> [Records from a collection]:

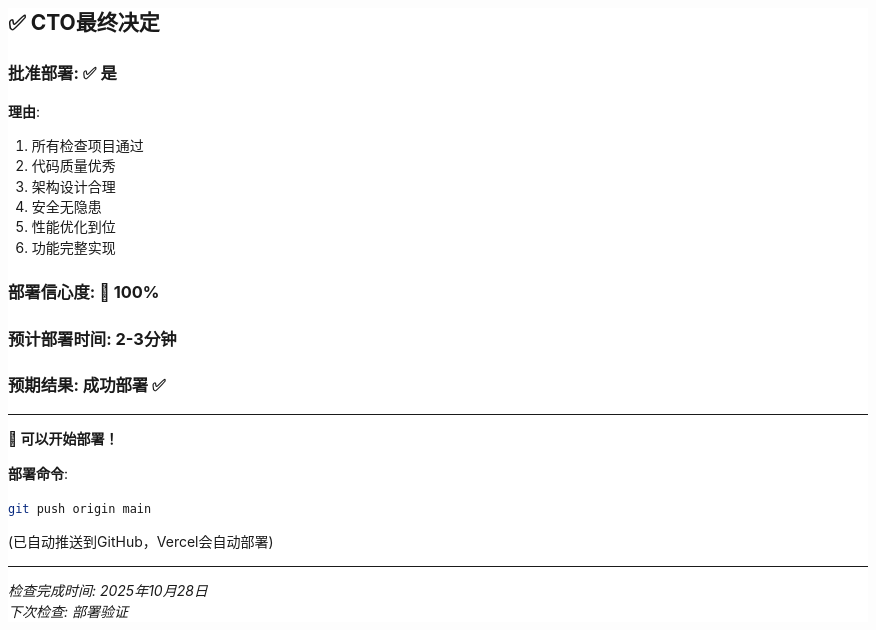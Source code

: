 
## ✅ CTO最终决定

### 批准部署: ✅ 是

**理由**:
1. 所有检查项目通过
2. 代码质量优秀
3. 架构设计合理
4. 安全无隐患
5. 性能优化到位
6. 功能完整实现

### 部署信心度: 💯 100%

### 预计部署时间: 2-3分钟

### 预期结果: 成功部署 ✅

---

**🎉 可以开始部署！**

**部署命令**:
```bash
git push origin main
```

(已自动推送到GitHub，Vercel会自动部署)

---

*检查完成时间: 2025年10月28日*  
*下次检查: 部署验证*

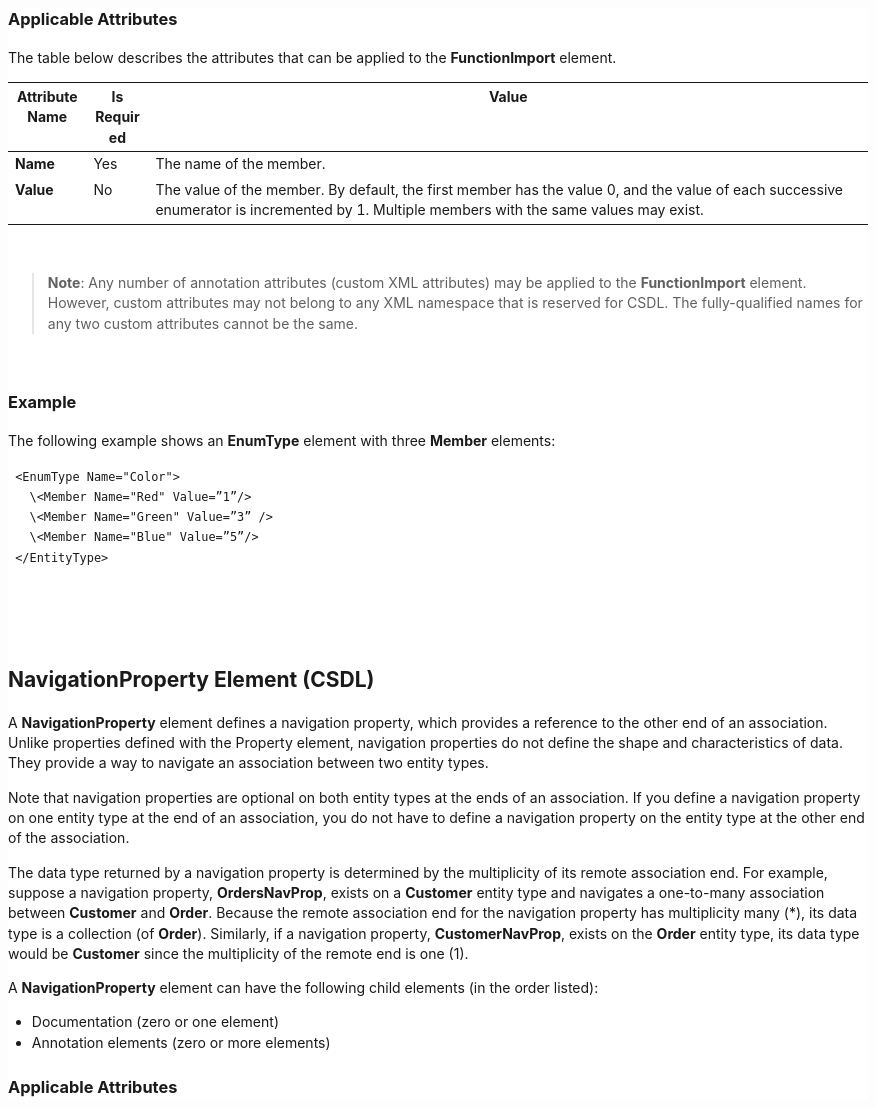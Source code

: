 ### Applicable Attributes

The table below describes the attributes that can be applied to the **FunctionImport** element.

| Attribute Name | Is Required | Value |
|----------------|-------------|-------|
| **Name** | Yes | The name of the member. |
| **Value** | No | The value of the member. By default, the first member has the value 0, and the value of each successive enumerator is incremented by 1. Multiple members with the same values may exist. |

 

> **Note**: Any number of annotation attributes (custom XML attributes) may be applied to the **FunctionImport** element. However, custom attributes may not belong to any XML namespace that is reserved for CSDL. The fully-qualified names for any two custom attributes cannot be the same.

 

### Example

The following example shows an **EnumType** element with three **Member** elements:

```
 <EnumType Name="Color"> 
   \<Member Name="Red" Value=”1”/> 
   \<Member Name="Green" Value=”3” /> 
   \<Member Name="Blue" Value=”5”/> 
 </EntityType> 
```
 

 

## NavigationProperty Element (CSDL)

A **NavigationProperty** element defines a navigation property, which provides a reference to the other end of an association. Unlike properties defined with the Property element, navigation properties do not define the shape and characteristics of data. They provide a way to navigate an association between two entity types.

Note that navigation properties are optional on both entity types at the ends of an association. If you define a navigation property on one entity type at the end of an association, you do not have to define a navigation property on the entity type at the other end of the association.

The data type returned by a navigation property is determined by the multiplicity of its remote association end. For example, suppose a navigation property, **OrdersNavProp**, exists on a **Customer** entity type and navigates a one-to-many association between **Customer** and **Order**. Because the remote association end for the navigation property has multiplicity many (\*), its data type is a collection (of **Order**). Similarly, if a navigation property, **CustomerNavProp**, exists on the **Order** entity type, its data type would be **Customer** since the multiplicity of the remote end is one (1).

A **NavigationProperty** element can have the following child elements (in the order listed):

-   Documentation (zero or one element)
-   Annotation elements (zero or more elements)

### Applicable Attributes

> [TASK TO COMPLETE]: From the first line of the entries above through the line with "the member. |", set down each line exactly and drop the pictures.

> [RESPONSE BOX]:
Source code

: 
## ✅ CTO最终决定

### 批准部署: ✅ 是

**理由**:
1. 所有检查项目通过
2. 代码质量优秀
3. 架构设计合理
4. 安全无隐患
5. 性能优化到位
6. 功能完整实现

### 部署信心度: 💯 100%

### 预计部署时间: 2-3分钟

### 预期结果: 成功部署 ✅

---

**🎉 可以开始部署！**

**部署命令**:
```bash
git push origin main
```

(已自动推送到GitHub，Vercel会自动部署)

---

*检查完成时间: 2025年10月28日*  
*下次检查: 部署验证*

Source code

: ### Applicable Attributes

The table below describes the attributes that can be applied to the **FunctionImport** element.

| Attribute Name | Is Required | Value |
|----------------|-------------|-------|
| **Name** | Yes | The name of the member. |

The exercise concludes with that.